### PROBLEM TO WORK ON
The word "cleaned" appears in some lines of the entries. Say how many, and give nothing but the number.

### INFORMATION PROVIDED
● ● ● ● ● ● ●
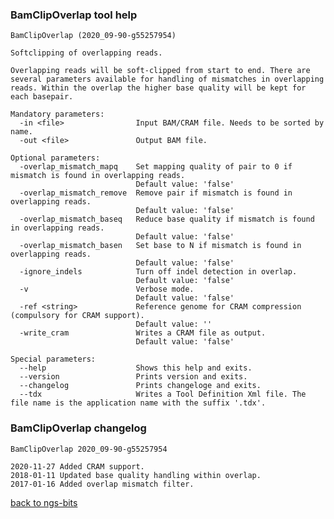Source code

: ### BamClipOverlap tool help
	BamClipOverlap (2020_09-90-g55257954)
	
	Softclipping of overlapping reads.
	
	Overlapping reads will be soft-clipped from start to end. There are several parameters available for handling of mismatches in overlapping reads. Within the overlap the higher base quality will be kept for each basepair.
	
	Mandatory parameters:
	  -in <file>                Input BAM/CRAM file. Needs to be sorted by name.
	  -out <file>               Output BAM file.
	
	Optional parameters:
	  -overlap_mismatch_mapq    Set mapping quality of pair to 0 if mismatch is found in overlapping reads.
	                            Default value: 'false'
	  -overlap_mismatch_remove  Remove pair if mismatch is found in overlapping reads.
	                            Default value: 'false'
	  -overlap_mismatch_baseq   Reduce base quality if mismatch is found in overlapping reads.
	                            Default value: 'false'
	  -overlap_mismatch_basen   Set base to N if mismatch is found in overlapping reads.
	                            Default value: 'false'
	  -ignore_indels            Turn off indel detection in overlap.
	                            Default value: 'false'
	  -v                        Verbose mode.
	                            Default value: 'false'
	  -ref <string>             Reference genome for CRAM compression (compulsory for CRAM support).
	                            Default value: ''
	  -write_cram               Writes a CRAM file as output.
	                            Default value: 'false'
	
	Special parameters:
	  --help                    Shows this help and exits.
	  --version                 Prints version and exits.
	  --changelog               Prints changeloge and exits.
	  --tdx                     Writes a Tool Definition Xml file. The file name is the application name with the suffix '.tdx'.
	
### BamClipOverlap changelog
	BamClipOverlap 2020_09-90-g55257954
	
	2020-11-27 Added CRAM support.
	2018-01-11 Updated base quality handling within overlap.
	2017-01-16 Added overlap mismatch filter.
[back to ngs-bits](https://github.com/imgag/ngs-bits)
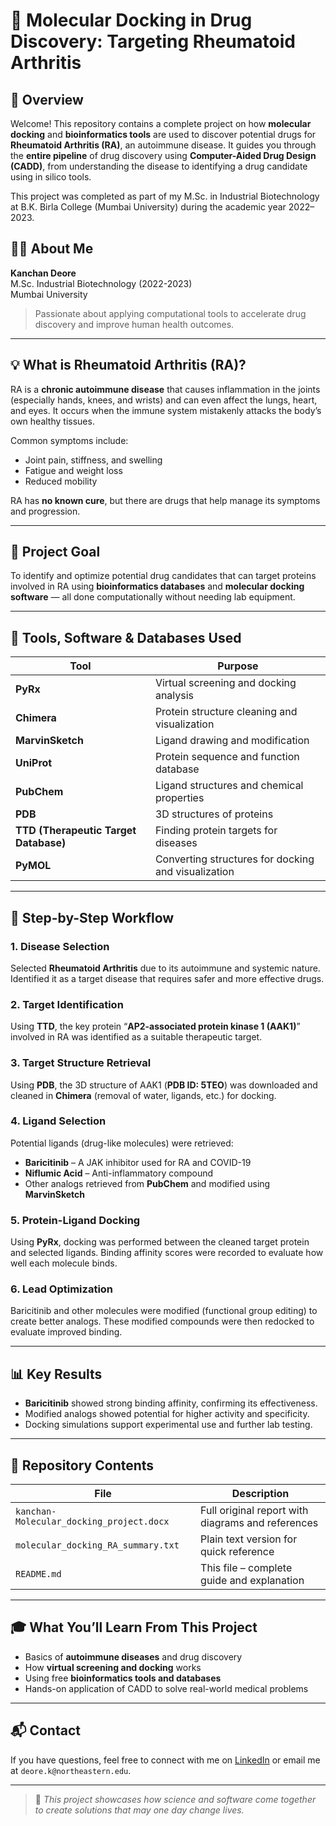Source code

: # 🧪 Molecular Docking in Drug Discovery: Targeting Rheumatoid Arthritis

## 📘 Overview

Welcome! This repository contains a complete project on how **molecular docking** and **bioinformatics tools** are used to discover potential drugs for **Rheumatoid Arthritis (RA)**, an autoimmune disease. It guides you through the **entire pipeline** of drug discovery using **Computer-Aided Drug Design (CADD)**, from understanding the disease to identifying a drug candidate using in silico tools.

This project was completed as part of my M.Sc. in Industrial Biotechnology at B.K. Birla College (Mumbai University) during the academic year 2022–2023.

## 👩‍🔬 About Me

**Kanchan Deore**  
M.Sc. Industrial Biotechnology (2022-2023)  
Mumbai University  
> Passionate about applying computational tools to accelerate drug discovery and improve human health outcomes.

---

## 💡 What is Rheumatoid Arthritis (RA)?

RA is a **chronic autoimmune disease** that causes inflammation in the joints (especially hands, knees, and wrists) and can even affect the lungs, heart, and eyes. It occurs when the immune system mistakenly attacks the body’s own healthy tissues.

Common symptoms include:
- Joint pain, stiffness, and swelling
- Fatigue and weight loss
- Reduced mobility

RA has **no known cure**, but there are drugs that help manage its symptoms and progression.

---

## 🧬 Project Goal

To identify and optimize potential drug candidates that can target proteins involved in RA using **bioinformatics databases** and **molecular docking software** — all done computationally without needing lab equipment.

---

## 🧰 Tools, Software & Databases Used

| Tool | Purpose |
|------|---------|
| **PyRx** | Virtual screening and docking analysis |
| **Chimera** | Protein structure cleaning and visualization |
| **MarvinSketch** | Ligand drawing and modification |
| **UniProt** | Protein sequence and function database |
| **PubChem** | Ligand structures and chemical properties |
| **PDB** | 3D structures of proteins |
| **TTD (Therapeutic Target Database)** | Finding protein targets for diseases |
| **PyMOL** | Converting structures for docking and visualization |

---

## 🧪 Step-by-Step Workflow

### 1. **Disease Selection**
Selected **Rheumatoid Arthritis** due to its autoimmune and systemic nature. Identified it as a target disease that requires safer and more effective drugs.

### 2. **Target Identification**
Using **TTD**, the key protein “**AP2-associated protein kinase 1 (AAK1)**” involved in RA was identified as a suitable therapeutic target.

### 3. **Target Structure Retrieval**
Using **PDB**, the 3D structure of AAK1 (**PDB ID: 5TEO**) was downloaded and cleaned in **Chimera** (removal of water, ligands, etc.) for docking.

### 4. **Ligand Selection**
Potential ligands (drug-like molecules) were retrieved:
- **Baricitinib** – A JAK inhibitor used for RA and COVID-19
- **Niflumic Acid** – Anti-inflammatory compound
- Other analogs retrieved from **PubChem** and modified using **MarvinSketch**

### 5. **Protein-Ligand Docking**
Using **PyRx**, docking was performed between the cleaned target protein and selected ligands. Binding affinity scores were recorded to evaluate how well each molecule binds.

### 6. **Lead Optimization**
Baricitinib and other molecules were modified (functional group editing) to create better analogs. These modified compounds were then redocked to evaluate improved binding.

---

## 📊 Key Results

- **Baricitinib** showed strong binding affinity, confirming its effectiveness.
- Modified analogs showed potential for higher activity and specificity.
- Docking simulations support experimental use and further lab testing.

---

## 📁 Repository Contents

| File | Description |
|------|-------------|
| `kanchan-Molecular_docking_project.docx` | Full original report with diagrams and references |
| `molecular_docking_RA_summary.txt` | Plain text version for quick reference |
| `README.md` | This file – complete guide and explanation |

---

## 🎓 What You’ll Learn From This Project

- Basics of **autoimmune diseases** and drug discovery
- How **virtual screening and docking** works
- Using free **bioinformatics tools and databases**
- Hands-on application of CADD to solve real-world medical problems

---

## 📬 Contact

If you have questions, feel free to connect with me on [LinkedIn](https://www.linkedin.com/) or email me at `deore.k@northeastern.edu`.

---

> 🧠 *This project showcases how science and software come together to create solutions that may one day change lives.*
● ● ● ● ● ● ●
### YOUR SOLUTION
2